TASK PROMPT:
Find every line in the records below that contains the word "weeklyPayments", and copy each such line.
● ● ● ●
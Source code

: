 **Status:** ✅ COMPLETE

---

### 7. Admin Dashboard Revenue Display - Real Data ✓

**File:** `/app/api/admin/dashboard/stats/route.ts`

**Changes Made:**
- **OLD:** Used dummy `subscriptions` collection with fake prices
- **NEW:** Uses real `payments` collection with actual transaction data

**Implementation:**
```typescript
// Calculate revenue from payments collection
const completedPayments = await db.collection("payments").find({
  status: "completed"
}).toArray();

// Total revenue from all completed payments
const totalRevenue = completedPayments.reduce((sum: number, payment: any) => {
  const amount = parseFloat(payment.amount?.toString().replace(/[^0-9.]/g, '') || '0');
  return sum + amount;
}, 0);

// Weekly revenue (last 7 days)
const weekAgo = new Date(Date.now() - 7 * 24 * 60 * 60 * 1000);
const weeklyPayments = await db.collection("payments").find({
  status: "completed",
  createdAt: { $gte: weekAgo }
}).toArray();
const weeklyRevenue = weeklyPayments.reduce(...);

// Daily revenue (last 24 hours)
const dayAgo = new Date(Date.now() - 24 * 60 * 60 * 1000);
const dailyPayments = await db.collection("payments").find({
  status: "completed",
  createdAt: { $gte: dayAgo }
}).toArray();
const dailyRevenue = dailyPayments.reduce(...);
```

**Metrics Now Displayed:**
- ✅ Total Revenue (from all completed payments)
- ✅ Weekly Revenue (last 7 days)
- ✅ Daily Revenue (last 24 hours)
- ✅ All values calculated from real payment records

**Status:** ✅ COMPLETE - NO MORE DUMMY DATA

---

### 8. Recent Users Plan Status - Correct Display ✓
● ● ● ●
RESULT FOR THIS EXERCISE:
const weeklyPayments = await db.collection("payments").find({
const weeklyRevenue = weeklyPayments.reduce(...);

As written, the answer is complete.